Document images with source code
'''

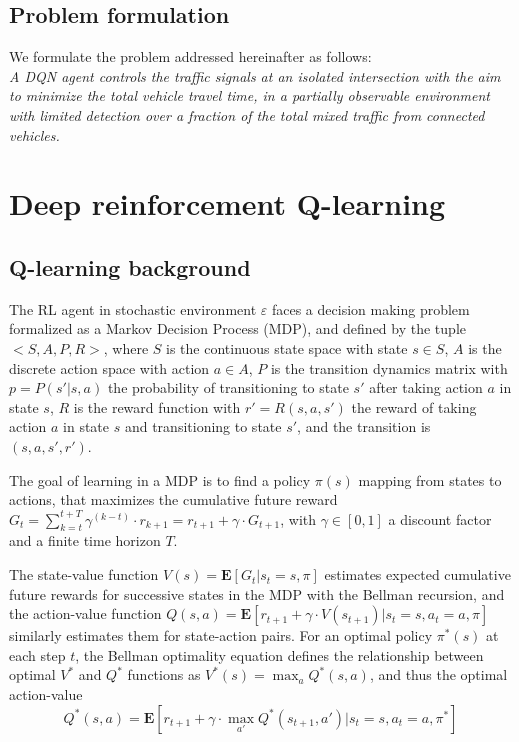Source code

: \documentclass[journal]{IEEEtran}
\begin{document}
\subsection{Problem formulation}
We formulate the problem addressed hereinafter as follows: \\
\textit{A DQN agent controls the traffic signals at an isolated intersection with the aim to minimize the total vehicle travel time, in a partially observable environment with limited detection over a fraction of the total mixed traffic from connected vehicles.}

\section{Deep reinforcement Q-learning}
\label{sec:dqn}

\subsection{Q-learning background}
The RL agent in stochastic environment $\varepsilon$ faces a decision making problem formalized as a Markov Decision Process (MDP), and defined by the tuple $<S,A,P,R>$, where $S$ is the continuous state space with state $s \in S$, $A$ is the discrete action space with action $a \in A$, $P$ is the transition dynamics matrix with $p=P(s'|s,a)$ the probability of transitioning to state $s'$ after taking action $a$ in state $s$, $R$ is the reward function with $r'=R(s,a,s')$ the reward of taking action $a$ in state $s$ and transitioning to state $s'$, and the transition is $(s,a,s',r')$.

The goal of learning in a MDP is to find a policy $\pi(s)$ mapping from states to actions, that maximizes the cumulative future reward $G_t = \sum_{k=t}^{t+T} \gamma^{(k-t)} \cdot r_{k+1} = r_{t+1} + \gamma \cdot G_{t+1}$, with $\gamma \in [0,1]$ a discount factor and a finite time horizon $T$.
    
The state-value function $V(s) = \mathbf{E}[G_{t} |s_t=s, \pi]$ estimates expected cumulative future rewards for successive states in the MDP with the Bellman recursion, and the action-value function $Q(s,a)= \mathbf{E}[r_{t+1} + \gamma \cdot V(s_{t+1}) |s_t=s, a_t=a, \pi]$ similarly estimates them for state-action pairs. For an optimal policy $\pi^*(s)$ at each step $t$, the Bellman optimality equation defines the relationship between optimal $V^*$ and $Q^*$ functions as $V^*(s) = \max_a Q^*(s,a)$, and thus the optimal action-value
\[ Q^*(s,a) = \mathbf{E}[r_{t+1} + \gamma \cdot \max_{a'}Q^*(s_{t+1},a')|s_t=s,a_t=a,\pi^*] \]
\end{document}
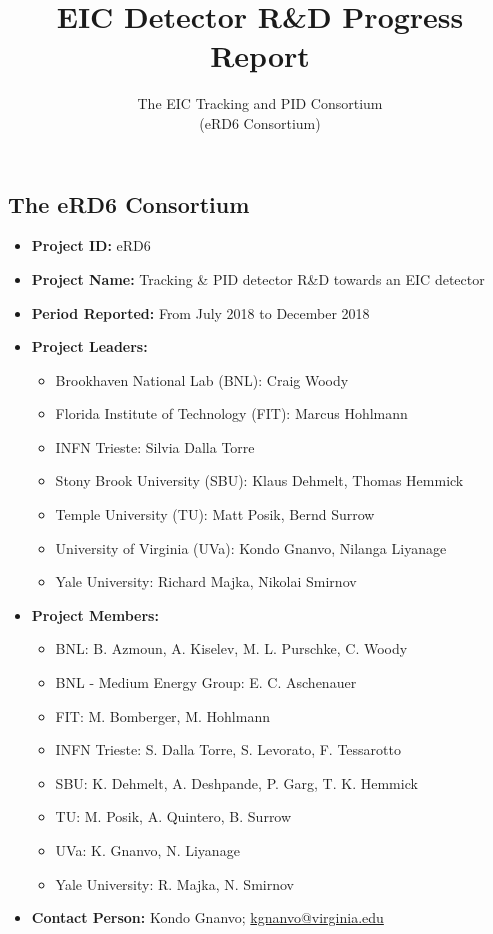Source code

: \title{\bf EIC Detector R\&D Progress Report}
\author{The EIC Tracking and PID Consortium \vspace*{1mm}\\ (eRD6 Consortium)}
\maketitle
%

\subsection*{The eRD6 Consortium} 
\begin{itemize}
\item[] {\bf Project ID:} eRD6
\item[] {\bf Project Name:} Tracking \& PID detector R\&D towards an EIC detector
\item[]{\bf Period Reported:} From July 2018 to December 2018
\item[]{\bf Project Leaders:}
%
\begin{itemize}
\item[] Brookhaven National Lab (BNL): Craig Woody
\item[] Florida Institute of Technology (FIT): Marcus Hohlmann
\item[] INFN Trieste: Silvia Dalla Torre
\item[] Stony Brook University (SBU): Klaus Dehmelt, Thomas Hemmick
\item[] Temple University (TU): Matt Posik, Bernd Surrow
\item[] University of Virginia (UVa): Kondo Gnanvo, Nilanga Liyanage
\item[] Yale University: Richard Majka, Nikolai Smirnov
\end{itemize}
%
\item[]{\bf Project Members:}
%
\begin{itemize}
\item[] BNL: B. Azmoun, A. Kiselev, M. L. Purschke, C. Woody
\item[] BNL - Medium Energy Group: E. C. Aschenauer
\item[] FIT: M. Bomberger, M. Hohlmann
\item[] INFN Trieste: S. Dalla Torre, S. Levorato, F. Tessarotto
\item[] SBU: K. Dehmelt, A. Deshpande, P. Garg, T. K. Hemmick
\item[] TU: M. Posik, A. Quintero, B. Surrow
\item[] UVa: K. Gnanvo, N. Liyanage
\item[] Yale University: R. Majka, N. Smirnov
\end{itemize}
%
\item[]{\bf Contact Person:} Kondo Gnanvo; \href{mailto:kgnanvo@virginia.edu}{kgnanvo@virginia.edu}
%
\end{itemize}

'''

The answer must be the line containing "Posik, Bernd Surrow" and every line after it to the end of the data, each set down exactly.

\item[] Temple University (TU): Matt Posik, Bernd Surrow
\item[] University of Virginia (UVa): Kondo Gnanvo, Nilanga Liyanage
\item[] Yale University: Richard Majka, Nikolai Smirnov
\end{itemize}
%
\item[]{\bf Project Members:}
%
\begin{itemize}
\item[] BNL: B. Azmoun, A. Kiselev, M. L. Purschke, C. Woody
\item[] BNL - Medium Energy Group: E. C. Aschenauer
\item[] FIT: M. Bomberger, M. Hohlmann
\item[] INFN Trieste: S. Dalla Torre, S. Levorato, F. Tessarotto
\item[] SBU: K. Dehmelt, A. Deshpande, P. Garg, T. K. Hemmick
\item[] TU: M. Posik, A. Quintero, B. Surrow
\item[] UVa: K. Gnanvo, N. Liyanage
\item[] Yale University: R. Majka, N. Smirnov
\end{itemize}
%
\item[]{\bf Contact Person:} Kondo Gnanvo; \href{mailto:kgnanvo@virginia.edu}{kgnanvo@virginia.edu}
%
\end{itemize}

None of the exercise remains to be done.